[Stored data entries]
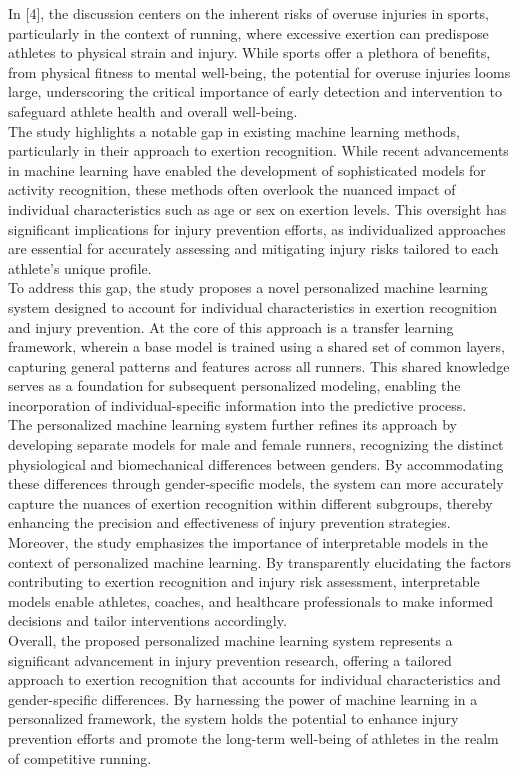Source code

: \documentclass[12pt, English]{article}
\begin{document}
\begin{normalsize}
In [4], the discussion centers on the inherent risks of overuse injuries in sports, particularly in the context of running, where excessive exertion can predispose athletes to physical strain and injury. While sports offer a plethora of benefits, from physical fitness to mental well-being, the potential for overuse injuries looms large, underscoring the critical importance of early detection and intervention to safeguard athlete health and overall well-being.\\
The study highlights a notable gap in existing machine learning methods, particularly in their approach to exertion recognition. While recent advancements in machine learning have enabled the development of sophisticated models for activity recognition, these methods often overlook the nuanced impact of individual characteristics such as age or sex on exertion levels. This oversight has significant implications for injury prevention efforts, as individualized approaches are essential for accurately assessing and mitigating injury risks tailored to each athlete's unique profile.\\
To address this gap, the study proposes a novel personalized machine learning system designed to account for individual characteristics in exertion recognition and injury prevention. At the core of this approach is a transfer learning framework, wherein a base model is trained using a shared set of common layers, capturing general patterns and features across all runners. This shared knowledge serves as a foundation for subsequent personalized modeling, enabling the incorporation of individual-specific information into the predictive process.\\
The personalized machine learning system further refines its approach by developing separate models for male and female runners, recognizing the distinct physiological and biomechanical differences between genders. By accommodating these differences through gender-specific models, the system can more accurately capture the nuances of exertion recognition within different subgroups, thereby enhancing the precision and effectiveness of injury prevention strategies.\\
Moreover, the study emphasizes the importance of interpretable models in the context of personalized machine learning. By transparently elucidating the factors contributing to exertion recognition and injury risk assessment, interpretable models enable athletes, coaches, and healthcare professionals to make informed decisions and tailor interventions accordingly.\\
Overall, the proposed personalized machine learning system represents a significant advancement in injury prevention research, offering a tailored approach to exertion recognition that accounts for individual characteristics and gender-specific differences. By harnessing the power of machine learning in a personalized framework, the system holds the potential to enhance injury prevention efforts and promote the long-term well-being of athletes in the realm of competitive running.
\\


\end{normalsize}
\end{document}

▶ _What is being asked_
When you give the entries again, keep them exact and omit any picture they contain.

▶ _Reply to the task_
Source code

: \documentclass[12pt, English]{article}
\begin{document}
\begin{normalsize}
In [4], the discussion centers on the inherent risks of overuse injuries in sports, particularly in the context of running, where excessive exertion can predispose athletes to physical strain and injury. While sports offer a plethora of benefits, from physical fitness to mental well-being, the potential for overuse injuries looms large, underscoring the critical importance of early detection and intervention to safeguard athlete health and overall well-being.\\
The study highlights a notable gap in existing machine learning methods, particularly in their approach to exertion recognition. While recent advancements in machine learning have enabled the development of sophisticated models for activity recognition, these methods often overlook the nuanced impact of individual characteristics such as age or sex on exertion levels. This oversight has significant implications for injury prevention efforts, as individualized approaches are essential for accurately assessing and mitigating injury risks tailored to each athlete's unique profile.\\
To address this gap, the study proposes a novel personalized machine learning system designed to account for individual characteristics in exertion recognition and injury prevention. At the core of this approach is a transfer learning framework, wherein a base model is trained using a shared set of common layers, capturing general patterns and features across all runners. This shared knowledge serves as a foundation for subsequent personalized modeling, enabling the incorporation of individual-specific information into the predictive process.\\
The personalized machine learning system further refines its approach by developing separate models for male and female runners, recognizing the distinct physiological and biomechanical differences between genders. By accommodating these differences through gender-specific models, the system can more accurately capture the nuances of exertion recognition within different subgroups, thereby enhancing the precision and effectiveness of injury prevention strategies.\\
Moreover, the study emphasizes the importance of interpretable models in the context of personalized machine learning. By transparently elucidating the factors contributing to exertion recognition and injury risk assessment, interpretable models enable athletes, coaches, and healthcare professionals to make informed decisions and tailor interventions accordingly.\\
Overall, the proposed personalized machine learning system represents a significant advancement in injury prevention research, offering a tailored approach to exertion recognition that accounts for individual characteristics and gender-specific differences. By harnessing the power of machine learning in a personalized framework, the system holds the potential to enhance injury prevention efforts and promote the long-term well-being of athletes in the realm of competitive running.
\\


\end{normalsize}
\end{document}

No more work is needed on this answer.